Kegiatan pengembangan
usaha ekonomi masyarakat perdesaan dalam Program Gerbang Sadu Mandara (GSM) dikelola oleh Badan
Usaha Milik Desa (BUMDES). Menurut
Undang-Undang Nomor 6 tahun 2014 tentang Desa, yang dimaksudkan dengan Badan
Usaha Milik Desa adalah badan usaha
yang seluruh atau sebagian
besar modalnya dimiliki
oleh desa melalui penyertaan secara langsung yang berasal dari kekayaan desa yang
dipisahkan guna mengelola aset, jasa
pelayanan, dan usaha lainnya untuk sebesar-besarnya kesejahteraan masyarakat
Desa. Dalam Pasal 89 Undang-Undang Nomor 6 tahun 2014 dinyatakan bahwa hasil
usaha Badan Usaha Milik Desa Sangsit dimanfaatkan untuk: 1) Pengembangan usaha; dan 2) Pembangunan desa, pemberdayaan masyarakat desa,
dan pemberian bantuan untuk masyarakat miskin melalui hibah, bantuan sosial,
dan kegiatan dana bergulir yang ditetapkan dalam Anggaran Pendapatan dan
Belanja Desa.
Desa Sangsit Kecamatan Sawan merupakan salah satu
desa yang mendapat bantuan dana lewat Program Gerbang Sadu Mandara pada tahun
2013. Desa Sangsit meskipun letaknya tidak begitu jauh dengan kota Singaraja,
tetapi jumlah Rumah Tangga Miskinnya (RTM) terbilang cukup besar yakni sekitar
13,1 % atau tepatnya 404 RTM dari 3079
Kepala Keluarga (KK) yang ada di Desa Sangsit. Dengan adanya bantuan dari
Pemerintah Propinsi Bali melalui program Gerbang Sadu Mandara, diharapkan
jumlah RTM tersebut bisa dikurangi. Di Desa Sangsit, pemahaman masyarakat terhadap Program Gerbang Sadu
Mandara masih rendah, masyarakat beranggapan bahwa Program Gerbang Sadu Mandara
adalah bantuan Pemerintah Propinsi Bali kepada Masyarakat yang tidak perlu di
kembalikan lagi.
Badan Usaha Milik Desa “Sidi Amerta” Desa Sangsit didirikan dengan Peraturan Desa Sangsit Nomor: 04 Tahun
2014, yang ditetapkan pada tanggal 15 Januari 2014. Tujuan pembentukan Badan
Usaha Milik Desa “Sidi Amerta” adalah: 1) Meningkatkan pendapatan asli desa
dalam rangka meningkatkan kemampuan pemerintah desa dalam penyelenggaraan pemerintahan dan pembangunan serta
pelayanan masyarakat; 2) Mengembangkan
potensi perekonomian di wilayah pedesaan untuk mendorong tumbuhnya usaha
perekoniman masyarakat desa secara keseluruhan dalam rangka
pengentasan kemiskinan;
dan 3) Menciptakan Lapangan Kerja, Penyediaan dan jaminan Sosial.

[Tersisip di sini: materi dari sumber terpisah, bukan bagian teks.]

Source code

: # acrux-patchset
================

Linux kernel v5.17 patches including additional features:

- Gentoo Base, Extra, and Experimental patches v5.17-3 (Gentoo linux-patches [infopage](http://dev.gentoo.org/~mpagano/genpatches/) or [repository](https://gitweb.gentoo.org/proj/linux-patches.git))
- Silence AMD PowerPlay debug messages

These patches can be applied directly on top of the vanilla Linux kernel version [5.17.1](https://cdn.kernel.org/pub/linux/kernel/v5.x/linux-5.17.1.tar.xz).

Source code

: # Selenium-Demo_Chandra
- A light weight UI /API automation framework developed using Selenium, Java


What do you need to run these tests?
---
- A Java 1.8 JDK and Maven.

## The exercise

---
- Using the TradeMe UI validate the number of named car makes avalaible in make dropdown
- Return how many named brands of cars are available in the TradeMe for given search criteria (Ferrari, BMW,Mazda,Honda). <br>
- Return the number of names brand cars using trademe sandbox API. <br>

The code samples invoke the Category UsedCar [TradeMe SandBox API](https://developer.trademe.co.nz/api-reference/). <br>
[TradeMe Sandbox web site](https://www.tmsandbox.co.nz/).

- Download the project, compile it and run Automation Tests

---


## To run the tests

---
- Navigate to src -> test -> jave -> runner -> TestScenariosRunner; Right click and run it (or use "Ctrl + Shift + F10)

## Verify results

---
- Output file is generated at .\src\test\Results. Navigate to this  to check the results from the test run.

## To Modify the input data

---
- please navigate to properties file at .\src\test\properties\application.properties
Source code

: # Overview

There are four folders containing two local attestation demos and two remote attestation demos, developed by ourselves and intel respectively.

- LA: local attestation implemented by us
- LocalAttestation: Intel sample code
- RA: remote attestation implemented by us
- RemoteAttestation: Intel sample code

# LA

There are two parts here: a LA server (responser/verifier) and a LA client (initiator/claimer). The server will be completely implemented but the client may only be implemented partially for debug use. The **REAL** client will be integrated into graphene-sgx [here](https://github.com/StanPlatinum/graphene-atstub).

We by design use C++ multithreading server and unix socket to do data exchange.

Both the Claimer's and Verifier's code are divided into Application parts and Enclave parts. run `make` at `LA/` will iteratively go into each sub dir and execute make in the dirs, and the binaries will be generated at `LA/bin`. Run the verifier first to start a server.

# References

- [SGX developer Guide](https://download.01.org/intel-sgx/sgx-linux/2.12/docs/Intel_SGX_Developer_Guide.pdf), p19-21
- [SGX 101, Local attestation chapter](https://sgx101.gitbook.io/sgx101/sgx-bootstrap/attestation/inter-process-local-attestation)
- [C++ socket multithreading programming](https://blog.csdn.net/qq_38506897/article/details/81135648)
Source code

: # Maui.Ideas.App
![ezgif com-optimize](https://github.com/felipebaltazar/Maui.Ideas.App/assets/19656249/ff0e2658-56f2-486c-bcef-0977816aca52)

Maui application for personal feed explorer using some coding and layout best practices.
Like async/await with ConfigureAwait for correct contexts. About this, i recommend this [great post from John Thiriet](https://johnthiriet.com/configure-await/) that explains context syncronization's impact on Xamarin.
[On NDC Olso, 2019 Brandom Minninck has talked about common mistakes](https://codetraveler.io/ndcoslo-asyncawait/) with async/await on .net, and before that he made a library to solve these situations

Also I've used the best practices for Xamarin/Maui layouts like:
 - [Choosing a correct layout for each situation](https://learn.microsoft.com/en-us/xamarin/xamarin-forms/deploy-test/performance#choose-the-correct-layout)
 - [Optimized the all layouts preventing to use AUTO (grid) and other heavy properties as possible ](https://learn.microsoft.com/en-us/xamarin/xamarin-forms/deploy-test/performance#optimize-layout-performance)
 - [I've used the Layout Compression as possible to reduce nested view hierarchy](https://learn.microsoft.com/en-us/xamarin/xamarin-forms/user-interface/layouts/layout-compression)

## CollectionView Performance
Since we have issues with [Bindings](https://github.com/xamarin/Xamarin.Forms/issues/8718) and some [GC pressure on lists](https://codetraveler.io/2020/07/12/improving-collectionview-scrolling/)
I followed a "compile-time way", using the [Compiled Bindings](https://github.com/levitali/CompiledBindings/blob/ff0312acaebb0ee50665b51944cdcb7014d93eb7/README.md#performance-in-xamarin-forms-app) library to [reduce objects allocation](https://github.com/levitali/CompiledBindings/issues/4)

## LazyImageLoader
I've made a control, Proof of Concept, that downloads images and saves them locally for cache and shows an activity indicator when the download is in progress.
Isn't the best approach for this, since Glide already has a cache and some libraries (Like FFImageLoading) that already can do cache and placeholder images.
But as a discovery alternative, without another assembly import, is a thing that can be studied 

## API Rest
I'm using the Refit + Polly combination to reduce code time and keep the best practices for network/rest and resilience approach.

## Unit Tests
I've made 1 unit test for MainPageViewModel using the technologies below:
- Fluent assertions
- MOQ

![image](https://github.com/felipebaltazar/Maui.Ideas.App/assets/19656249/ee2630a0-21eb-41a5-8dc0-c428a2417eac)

Ditinjau dari sisi dasar dan tujuan pembentukan
tampak bahwa Badan Usaha Milik Desa “Sidi Amerta” diharapkan
dapat memberikan pelayanan kepada masyarakat, khususnya masyarakat miskin,
untuk memberdayakan diri keluar dari belenggu kemiskinan. Di sisi lain, sebagai sebuah unit usaha Badan Usaha
Milik Desa “Sidi Amerta” dituntut tidak hanya memenuhi tujuan
imateriil (ideal), tetapi juga dituntut untuk mencapai tujuan materiil, yaitu
memperoleh keuntungan untuk keberlanjutan dan pengembangan usaha.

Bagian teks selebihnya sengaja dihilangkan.